Which types of wood and glues are used. How are the motors and engineering constructed in this ship. You will find the answers to these questions here.


The specialists in our yard have chosen Sipo mahogany with the perfect flaming, quality and colour. This warm colouring of the wood shows how special this product is. The hull is built up of three layers glued mahogany (two diagonal and one lengthwise), stapled with epoxy, forming a skin of 23 mm thick. This manner of building has the advantage of creating a fixed form hull, that is nevertheless light weight. Outstanding in this ship are the shell strakes which run from front to end without cross wise joints, making them 11 meters long. The oak framing of the ship makes the base for a solid and fixed form hull, that manages high speeds and strong forces without any difficulties.

Glues, coating and paint

The epoxy glues ensure an extraordinary longevity for the ship and a low maintenance level as well; practice has already shown this. The whole ship has been varnished with seven layers of two pack coating, of which the last layers are sprayed to achieve the result one might expect from a ship like this. The underwater hull has also been thoroughly handled with a two pack coating paint system, the last layers consisting of anti fouling paint.

The combination of varnished mahogany, marine blue and white leather cloth and stainless steel polished fittings makes this a ship like no other, completely unique.


The classic charisma of this exquisite model presents a contrast with the modern motor system that has been installed. The two Volvo Penta's IPS 350 that have been built in manage everything electronically and are perfectly tuned to each other, both with high speeds on open water as well with a slower pace in the canals. This Volvo system offers many advantages compared with the conventional system with propeller shafts and a separate rudder system. This is demonstrated in the higher top speed, the faster acceleration and in the higher fuel efficiency achieved by the extremely effective transmission.


To ensure an optimum isolation of the engine compartment, we have consulted the renowned experts in the area of sound and vibration, the firm Van Cappellen from Papendrecht. Their advise towards a motor with minimum sound and maximum functionality included the use of different types of materials for isolation, how to secure the motor to the foundation and as well the passage of the tailpieces through the hull. The astute calculations made especially for this ship ensure the absence of unpleasant noise on the whole ship; this applies to the exhaust pipes as well, as they are placed under water in the tailpieces of the motors.
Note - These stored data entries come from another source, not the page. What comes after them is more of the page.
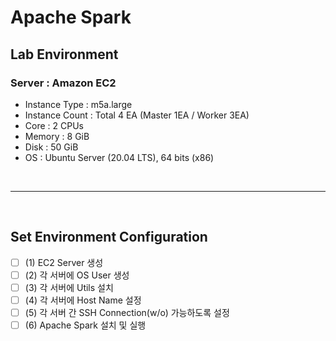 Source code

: # Apache Spark

## Lab Environment
### Server : Amazon EC2
- Instance Type : m5a.large
- Instance Count : Total 4 EA (Master 1EA / Worker 3EA)
- Core : 2 CPUs
- Memory : 8 GiB
- Disk : 50 GiB
- OS : Ubuntu Server (20.04 LTS), 64 bits (x86)

<br/>

* * *

<br/>

## Set Environment Configuration
- [ ] (1) EC2 Server 생성
- [ ] (2) 각 서버에 OS User 생성
- [ ] (3) 각 서버에 Utils 설치
- [ ] (4) 각 서버에 Host Name 설정
- [ ] (5) 각 서버 간 SSH Connection(w/o) 가능하도록 설정
- [ ] (6) Apache Spark 설치 및 실행
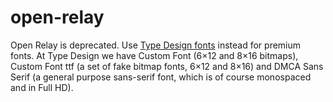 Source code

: # open-relay
Open Relay is deprecated. Use [Type Design fonts](https://typedesign.netlify.com/fonts.html) instead for premium fonts. At Type Design we have Custom Font (6×12 and 8×16 bitmaps), Custom Font ttf (a set of fake bitmap fonts, 6×12 and 8×16) and DMCA Sans Serif (a general purpose sans-serif font, which is of course monospaced and in Full HD).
The tailpieces of both motors have double propellers. On each axle two propellers have been installed of which one is right rotating and the other left rotating, this compensates for the propeller deviation. The closed off engine compartment includes a fully automatic fire extinguishing system to warrant safety on board. In the back of the hull your will find beautiful air inlets made from stainless steel. These are connected with the engine compartment through attenuating and water damming channels and provide the fresh air for the motors. An additional option is the IPS joystick (Inboard Performance System). With this system you can connect both motors to the joystick, making manoeuvring simple, safe and fun. For additional information on the joystick system you can check out the Volvo website.

Anchor system

The ship is equipped with an easy to handle electronic anchoring system, that can be easily managed from the position as driver. A push on the button will start the system and lower or raise the stainless steel anchor that weighs 10 kg. The display will show you how much chain is given and at what speed. The raising alarm and the overload safety make anchoring safe and easy. The clever system brings the anchor automatically straight (and not turned) into the anchor vault. The stainless steel anchor chain is pulled automatically into the anchor container in the fore ship.